= Clifton Incline (Pittsburgh) =

Funicular in Pennsylvania, United States

The Clifton Incline was a funicular that operated from 1889 to 1905 in what is now the Perry Hilltop neighborhood of Pittsburgh, Pennsylvania. It extended from its base at Sarah Street (now Strauss Street) at the intersection with Myrtle Street (now the closed Metcalf Street) to its top landing at Clifton Park near the end of Clifton Street (now Chautauqua Street).

Businessman William McCreery co-founded the incline to facilitate access to a residential neighborhood developed from his former estate.

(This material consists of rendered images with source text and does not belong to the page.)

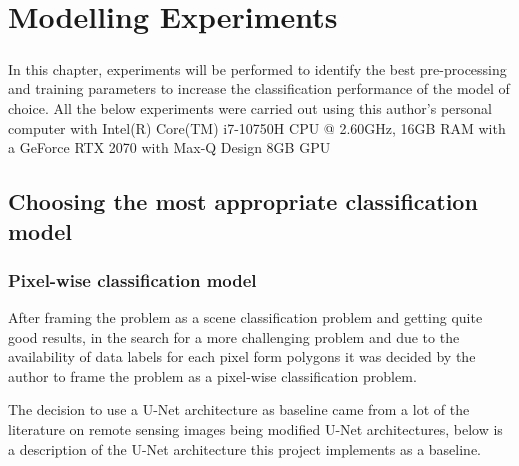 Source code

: \chapter{ Modelling Experiments} \label{experiments_chapter}
\paragraph{}
In this chapter, experiments will be performed to identify the best pre-processing and training parameters to increase the classification performance of the model of choice. 
All the below experiments were carried out using this author's personal computer with Intel(R) Core(TM) i7-10750H \gls{CPU} @ 2.60GHz, 16GB \gls{RAM} with a GeForce RTX 2070 with Max-Q Design 8GB \gls{GPU}
\section{Choosing the most appropriate classification model} \label{classification_models}
\subsection{Pixel-wise classification model} \label{pixel_model}
After framing the problem as a scene classification problem and getting quite good results, in the search for a more challenging problem and due to the availability of data labels for each pixel form polygons it was decided by the author to frame the problem as a pixel-wise classification problem.

The decision to use a U-Net architecture as baseline came from a lot of the literature on remote sensing images being modified U-Net architectures, below is a description of the U-Net architecture this project implements as a baseline.
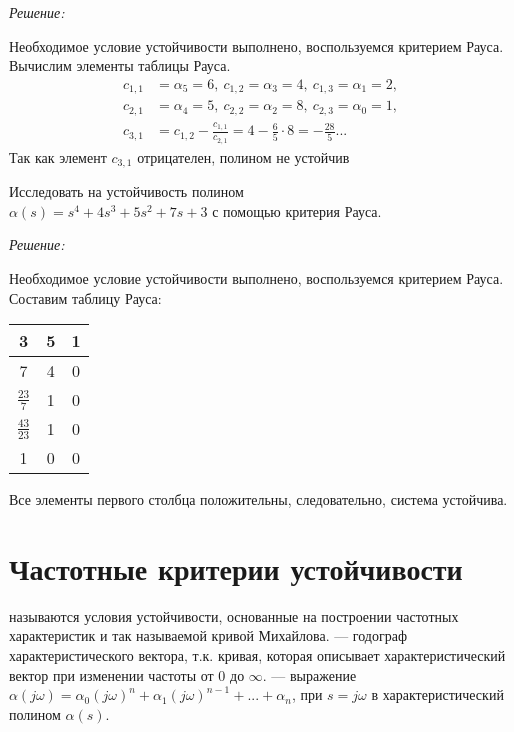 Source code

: \documentclass[../../TAU.tex]{subfiles}
\begin{document}
    {\it Решение:}\par
    Необходимое условие устойчивости выполнено, воспользуемся критерием Рауса. Вычислим элементы таблицы Рауса.
    \begin{align*}
        c_{1,1}&=\alpha_5=6,\ c_{1,2}=\alpha_3=4,\ c_{1,3}=\alpha_1=2, \\
        c_{2,1}&=\alpha_4=5,\ c_{2,2}=\alpha_2=8,\ c_{2,3}=\alpha_0=1, \\
        c_{3,1}&=c_{1,2}-\frac{c_{1,1}}{c_{2,1}}=4-\frac{6}{5}\cdot 8 = -\frac{28}{5}...
    \end{align*}
    Так как элемент $c_{3,1}$ отрицателен, полином не устойчив 


    \examp Исследовать на устойчивость полином\\
    $\alpha(s) = s^4+4s^3+5s^2+7s+3$ 
    с помощью критерия Рауса.

    {\it Решение:}\par
    Необходимое условие устойчивости выполнено, воспользуемся критерием Рауса. Составим таблицу Рауса:
    \begin{center}
        \begin{tabular}[h]{|c|c|c|}
            \hline
            3 & 5 & 1 \\
            \hline
            7 & 4 & 0 \\
            \hline
            $\frac{23}{7}$ & 1 & 0 \\
            \hline
            $\frac{43}{23}$ & 1 & 0 \\
            \hline
            1 & 0 & 0 \\
            \hline
        \end{tabular}
    \end{center}
    Все элементы первого столбца положительны, следовательно, система устойчива.

\section{Частотные критерии устойчивости}

     называются условия устойчивости, основанные на построении частотных характеристик и так называемой кривой Михайлова.
     --- годограф характеристического вектора, т.к. кривая, которая описывает характеристический вектор при изменении частоты от $0$ до $\infty$.
     --- выражение 
    $\alpha(j \omega)=\alpha_0(j \omega)^n+\alpha_1(j \omega)^{n-1}+...+\alpha_n$, при $s=j \omega$ в характеристический полином $\alpha(s)$.
\end{document}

The Clifton Avenue Incline Plane Company, formed for the purpose of erecting and operating the incline, was chartered on June 25, 1888. Within a year of that date, McCreery offered free incline rides to property auctions on the hill.

There were two cars, only one of which carried passengers, the other one being a dummy car serving as a counterweight. A single operator performed the duties of engineer, conductor, and fireman.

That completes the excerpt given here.